14209: 【原4209】quaternary

题目

题目描述

author: Chen Yuxuan 原OJ链接：https://acm.sjtu.edu.cn/OnlineJudge-old/problem/4209

Description

轩轩喜欢数数，他希望你帮他数数：一个无重边无自环的无向图 \(G(V, E)\) 中四元环的个数。

四元环的定义：

有序 四元组\((x, y, z, r)\)

其中 \(x,y,z,r \in V，(x, y), (y, z), (z, r), (r, x) \in E\)

(当然，\(x, y, z, r\) 还需要是两两不同的)

Input Format

第一行两个整数 \(n\) 和 \(m\)，表示无向图的点数和边数，\(V = {1, 2, 3\cdots, n}, |E| = m\)

接下来 \(m\) 行，每行两个整数 \(x_i\) 和 \(y_i\)，表示 \((x_i, y_i) \in E\)

n m
x_1 y_1
x_2 y_2
...
x_m y_m

Output Format

一行，一个整数，表示给定的图 \(G\) 中四元环的个数。

Sample Input

4 4
1 2
2 3
3 4
4 1

Sample Output

8

Limits

\(1 \leq n \leq 10^5, 0 \leq m \leq 2*10^5, 1\leq x_i, y_i \leq n\,(x_i, y_i\in V)​\)，图 \(G​\) 无重边无自环。

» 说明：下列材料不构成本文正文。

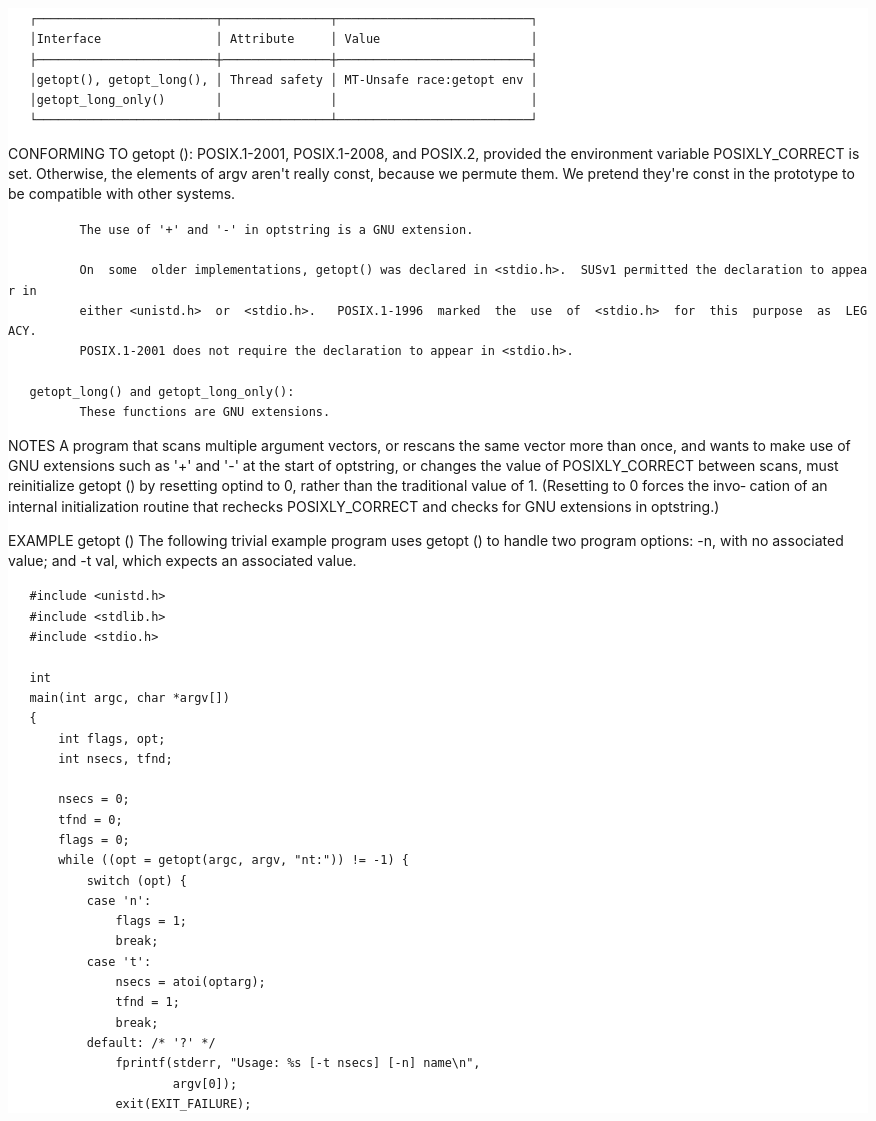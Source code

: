        ┌─────────────────────────┬───────────────┬───────────────────────────┐
       │Interface                │ Attribute     │ Value                     │
       ├─────────────────────────┼───────────────┼───────────────────────────┤
       │getopt(), getopt_long(), │ Thread safety │ MT-Unsafe race:getopt env │
       │getopt_long_only()       │               │                           │
       └─────────────────────────┴───────────────┴───────────────────────────┘
CONFORMING TO
       getopt ():
              POSIX.1-2001, POSIX.1-2008, and POSIX.2, provided the environment variable POSIXLY_CORRECT is set.  Otherwise, the
              elements of argv aren't really const, because we permute them.  We pretend they're const in the  prototype  to  be
              compatible with other systems.

              The use of '+' and '-' in optstring is a GNU extension.

              On  some  older implementations, getopt() was declared in <stdio.h>.  SUSv1 permitted the declaration to appear in
              either <unistd.h>  or  <stdio.h>.   POSIX.1-1996  marked  the  use  of  <stdio.h>  for  this  purpose  as  LEGACY.
              POSIX.1-2001 does not require the declaration to appear in <stdio.h>.

       getopt_long() and getopt_long_only():
              These functions are GNU extensions.

NOTES
       A  program  that scans multiple argument vectors, or rescans the same vector more than once, and wants to make use of GNU
       extensions such as '+' and '-' at the start of optstring, or changes the value of  POSIXLY_CORRECT  between  scans,  must
       reinitialize getopt () by resetting optind to 0, rather than the traditional value of 1.  (Resetting to 0 forces the invo‐
       cation of an internal initialization routine that rechecks POSIXLY_CORRECT and checks for GNU extensions in optstring.)

EXAMPLE
   getopt ()
       The following trivial example program uses getopt () to handle two program options: -n, with no associated value;  and  -t
       val, which expects an associated value.

       #include <unistd.h>
       #include <stdlib.h>
       #include <stdio.h>

       int
       main(int argc, char *argv[])
       {
           int flags, opt;
           int nsecs, tfnd;

           nsecs = 0;
           tfnd = 0;
           flags = 0;
           while ((opt = getopt(argc, argv, "nt:")) != -1) {
               switch (opt) {
               case 'n':
                   flags = 1;
                   break;
               case 't':
                   nsecs = atoi(optarg);
                   tfnd = 1;
                   break;
               default: /* '?' */
                   fprintf(stderr, "Usage: %s [-t nsecs] [-n] name\n",
                           argv[0]);
                   exit(EXIT_FAILURE);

| case | n | m | else | | ------ | ------ | ------ | ------ | | 0 | 10 | 30 | | | 1 | 100 | 500 | | | 2 | 1000 | 5000 | | | 3 | 2000 | 10000 | | | 4 | 10000 | 10^5 | | | 5 | 20000 | 10^5 | | | 6 | 40000 | 10^5 | | | 7 | 10^5 | 10^5 | G为连通图 | | 8 | 10^5 | 210^5 | | | 9 | 10^5 | 210^5 | |

Hint

计算时间复杂度会让你更有信心。

zqy2018's solution

/*
    See the solution at https://github.com/zqy1018/tutorials_and_notes/blob/master/algo_notes/cycle_counting.md
*/ 
#include <bits/stdc++.h>
#define INF 2000000000
using namespace std;
typedef long long ll;
int read(){
    int f = 1, x = 0;
    char c = getchar();
    while(c < '0' || c > '9'){if(c == '-') f = -f; c = getchar();}
    while(c >= '0' && c <= '9')x = x * 10 + c - '0', c = getchar();
    return f * x; 
}
int n, m;
int du[100005] = {0}, rk[100005];
int to[200005], nxt[200005], at[100005] = {0}, cnt = 0;
int to2[400005], nxt2[400005], at2[100005] = {0}, cnt2 = 0;
int pcnt[100005] = {0};
pair<int, int> pp[100005];
void init(){
    n = read(), m = read();
    for (int i = 1; i <= m; ++i){
        int u = read(), v = read();
        ++du[u], ++du[v];
        to2[++cnt2] = v, nxt2[cnt2] = at2[u], at2[u] = cnt2;
        to2[++cnt2] = u, nxt2[cnt2] = at2[v], at2[v] = cnt2;
    }
    for (int i = 1; i <= n; ++i)
        pp[i].first = -du[i], pp[i].second = -i;        // 降序
    sort(pp + 1, pp + n + 1);
    for (int i = 1; i <= n; ++i)
        rk[-pp[i].second] = i;
    for (int i = 1; i <= n; ++i)
        for (int j = at2[i]; j; j = nxt2[j])
            if (rk[i] < rk[to2[j]])
                to[++cnt] = to2[j], nxt[cnt] = at[i], at[i] = cnt;
}
void solve(){
    ll ans = 0;
    for (int i = 1; i <= n; ++i){
        int id = -pp[i].second;
        int v, vv;
        for (int j = at[id]; j; j = nxt[j]){
            v = to[j];
            for (int k = at2[v]; k; k = nxt2[k])
                if (i < rk[to2[k]])
                    ans += pcnt[to2[k]]++;
        }
        for (int j = at[id]; j; j = nxt[j]){
            v = to[j];
            for (int k = at2[v]; k; k = nxt2[k])
                pcnt[to2[k]] = 0;
        }
    }
    printf("%lld\n", 8ll * ans);
}
int main(){
    init();
    solve();
    return 0;
}